Input data

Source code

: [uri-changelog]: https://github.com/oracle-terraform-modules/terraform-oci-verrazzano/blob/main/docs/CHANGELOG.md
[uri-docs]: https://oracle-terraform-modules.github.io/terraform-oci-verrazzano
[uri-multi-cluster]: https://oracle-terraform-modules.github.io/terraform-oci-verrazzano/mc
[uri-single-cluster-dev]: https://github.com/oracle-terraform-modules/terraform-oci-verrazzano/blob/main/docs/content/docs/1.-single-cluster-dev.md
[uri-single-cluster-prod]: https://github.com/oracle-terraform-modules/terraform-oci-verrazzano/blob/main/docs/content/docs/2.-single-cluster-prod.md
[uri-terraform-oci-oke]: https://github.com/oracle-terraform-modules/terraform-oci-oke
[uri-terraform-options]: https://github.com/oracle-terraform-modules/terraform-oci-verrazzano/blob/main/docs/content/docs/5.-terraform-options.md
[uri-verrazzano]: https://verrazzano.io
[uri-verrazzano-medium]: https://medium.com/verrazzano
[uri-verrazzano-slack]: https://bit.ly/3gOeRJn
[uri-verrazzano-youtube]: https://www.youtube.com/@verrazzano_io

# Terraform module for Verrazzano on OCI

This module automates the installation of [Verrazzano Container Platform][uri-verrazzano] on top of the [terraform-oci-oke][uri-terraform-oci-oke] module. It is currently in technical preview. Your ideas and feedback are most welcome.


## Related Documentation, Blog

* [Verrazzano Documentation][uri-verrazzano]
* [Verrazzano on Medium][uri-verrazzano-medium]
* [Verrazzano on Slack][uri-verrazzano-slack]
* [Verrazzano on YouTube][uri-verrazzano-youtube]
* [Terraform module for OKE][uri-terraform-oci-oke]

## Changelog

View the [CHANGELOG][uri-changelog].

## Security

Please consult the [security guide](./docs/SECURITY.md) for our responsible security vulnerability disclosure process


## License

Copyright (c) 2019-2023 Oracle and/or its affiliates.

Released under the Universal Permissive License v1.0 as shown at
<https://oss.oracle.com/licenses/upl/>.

Requirement
Set out, exactly as written, the lines from the line with "[Verrazzano on Slack][uri-verrazzano-slack]" to the last line of the records, inclusive, and only those lines.

Response
* [Verrazzano on Slack][uri-verrazzano-slack]
* [Verrazzano on YouTube][uri-verrazzano-youtube]
* [Terraform module for OKE][uri-terraform-oci-oke]

## Changelog

View the [CHANGELOG][uri-changelog].

## Security

Please consult the [security guide](./docs/SECURITY.md) for our responsible security vulnerability disclosure process


## License

Copyright (c) 2019-2023 Oracle and/or its affiliates.

Released under the Universal Permissive License v1.0 as shown at
<https://oss.oracle.com/licenses/upl/>.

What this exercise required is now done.